Но увидев на лице тестя выражение боли и не понимая, какая это боль – физическая или моральная, болит ли у него живот или дело в нервах, д’Эрбур произнес – потому что ничего не ответить он уже не мог:

– Вот тетушка Стефания – вот у кого деньжата водятся!

– Уж не знаю, – воскликнула Ина, – думаю, дядя Антон в должности резидента на Яве накопил еще больше, чем тетя Стефания. Он холостяк и на хозяйство денег не тратил, его резидентский дворец, после того как дядя прожил в нем восемь лет, пришел в полное запустение, это я знаю.

– Но дядя Антон – старый греховодник, – оживился д’Эрбур, – а это тоже стоит денег.

– Нет-нет! – сказал Харольд Деркс; он говорил словно сквозь боль, а рукой сделал отрицательный жест, но тут же пожалел, что вступил в разговор, пытаясь защитить брата, потому что Ина спросила с любопытством:

– Разве не так, папа? Но дядя Антон уж точно не был образцом для подражания…

А д’Эрбур добавил:

– Как же он мог свинячить бесплатно?

Харольд Деркс ответил осторожно, стараясь сгладить разговор:

– Женщины всегда его любили…

– Но дядя Антон предпочитал маленьких девочек!

– Нет-нет! – снова вступился за брата Харольд Деркс, снова сделав отрицательный жест высохшей рукой.

– Тссс! – шепнула Ина и обернулась. – Сюда идут мальчики!

– На дядю Антона ведь даже подавали в суд тридцать лет назад, – продолжил было д’Эрбур.
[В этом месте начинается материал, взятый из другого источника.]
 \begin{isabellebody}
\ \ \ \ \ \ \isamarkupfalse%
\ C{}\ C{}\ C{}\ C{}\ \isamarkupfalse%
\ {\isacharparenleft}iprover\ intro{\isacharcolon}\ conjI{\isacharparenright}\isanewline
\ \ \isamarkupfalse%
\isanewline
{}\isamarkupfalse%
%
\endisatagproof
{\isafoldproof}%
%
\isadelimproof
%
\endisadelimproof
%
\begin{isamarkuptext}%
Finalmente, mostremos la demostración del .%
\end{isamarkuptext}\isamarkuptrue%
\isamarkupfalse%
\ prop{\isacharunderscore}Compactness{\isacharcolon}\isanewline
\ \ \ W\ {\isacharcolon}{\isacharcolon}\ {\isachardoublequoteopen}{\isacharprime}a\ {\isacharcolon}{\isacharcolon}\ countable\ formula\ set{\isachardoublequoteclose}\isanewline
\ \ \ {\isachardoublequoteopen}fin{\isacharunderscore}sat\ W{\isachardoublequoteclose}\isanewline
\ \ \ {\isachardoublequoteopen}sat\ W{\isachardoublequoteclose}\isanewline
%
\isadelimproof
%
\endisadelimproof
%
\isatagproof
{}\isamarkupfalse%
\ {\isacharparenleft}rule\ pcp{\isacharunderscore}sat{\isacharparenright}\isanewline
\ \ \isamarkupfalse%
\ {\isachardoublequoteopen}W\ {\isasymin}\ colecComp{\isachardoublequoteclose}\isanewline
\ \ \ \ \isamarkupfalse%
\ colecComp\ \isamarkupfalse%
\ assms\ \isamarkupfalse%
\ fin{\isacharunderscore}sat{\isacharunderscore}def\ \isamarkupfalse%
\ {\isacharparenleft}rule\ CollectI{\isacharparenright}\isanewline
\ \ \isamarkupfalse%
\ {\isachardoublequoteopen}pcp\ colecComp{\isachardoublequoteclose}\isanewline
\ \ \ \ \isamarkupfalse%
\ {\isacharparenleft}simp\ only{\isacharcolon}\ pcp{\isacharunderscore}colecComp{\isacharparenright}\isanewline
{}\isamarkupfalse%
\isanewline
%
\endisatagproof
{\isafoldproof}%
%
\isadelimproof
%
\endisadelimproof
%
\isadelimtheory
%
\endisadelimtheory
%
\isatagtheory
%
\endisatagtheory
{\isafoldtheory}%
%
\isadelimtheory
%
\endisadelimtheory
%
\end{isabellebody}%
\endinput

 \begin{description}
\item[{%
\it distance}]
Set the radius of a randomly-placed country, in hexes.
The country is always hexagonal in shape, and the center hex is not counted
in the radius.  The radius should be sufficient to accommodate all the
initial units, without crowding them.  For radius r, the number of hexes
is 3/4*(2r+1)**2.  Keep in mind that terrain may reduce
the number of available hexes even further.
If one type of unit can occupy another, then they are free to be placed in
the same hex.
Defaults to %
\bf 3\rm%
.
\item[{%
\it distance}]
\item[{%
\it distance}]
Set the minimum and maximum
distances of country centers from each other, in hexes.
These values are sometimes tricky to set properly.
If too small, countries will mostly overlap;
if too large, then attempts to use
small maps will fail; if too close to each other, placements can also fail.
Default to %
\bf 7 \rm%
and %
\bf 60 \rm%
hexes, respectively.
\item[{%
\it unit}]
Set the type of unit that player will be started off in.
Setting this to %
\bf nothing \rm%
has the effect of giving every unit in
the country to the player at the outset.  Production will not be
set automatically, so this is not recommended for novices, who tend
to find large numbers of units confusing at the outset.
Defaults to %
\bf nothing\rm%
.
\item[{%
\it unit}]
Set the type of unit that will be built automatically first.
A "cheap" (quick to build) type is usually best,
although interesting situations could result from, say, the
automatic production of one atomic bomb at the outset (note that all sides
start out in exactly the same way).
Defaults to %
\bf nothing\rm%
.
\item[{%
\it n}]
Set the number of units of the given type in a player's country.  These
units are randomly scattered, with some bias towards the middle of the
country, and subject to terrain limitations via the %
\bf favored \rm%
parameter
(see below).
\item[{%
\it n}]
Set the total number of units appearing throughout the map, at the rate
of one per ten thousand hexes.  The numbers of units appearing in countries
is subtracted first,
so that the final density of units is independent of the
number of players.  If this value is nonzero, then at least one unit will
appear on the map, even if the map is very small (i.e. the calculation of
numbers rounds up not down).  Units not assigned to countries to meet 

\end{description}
– Нет-нет! – повторил Харольд Деркс.

В комнату вошли Пол, студент, и гимназист Гюс, разговор о деньгах и родственниках прекратился, и благодаря мальчикам вечернее чаепитие прошло очень славно. Ина была на самом деле хорошей матерью и хорошо воспитала сыновей, к дедушке они относились со спокойной радостью, наполнявшей Харольда Деркса приятным домашним теплом, и они оба выросли очень вежливыми, к великому удовлетворению Ины, которая могла сказать с уверенностью, что этому Пол и Гюс научились не у Дерксов; когда дедушка вставал, чтобы подняться к себе в кабинет, Гюс тотчас бросался к двери и открывал ее с глубоким почтением. Старик приветливо кивал внуку, хлопал его по плечу и поднимался по лестнице, размышляя о том, что Ина – очень хорошая дочь, хоть у нее и есть кое-какие недостатки. Ему нравилось жить с ней под одной крышей. Без этого он чувствовал бы себя совсем одиноким. Он любил внуков. В них все дышало молодостью, чем-то веселым и радостным, чудесные мальчики – они разительно выделялись на фоне всего остального, Того, что проходит мимо, все идет и идет, медленно, с угрозой, много лет подряд…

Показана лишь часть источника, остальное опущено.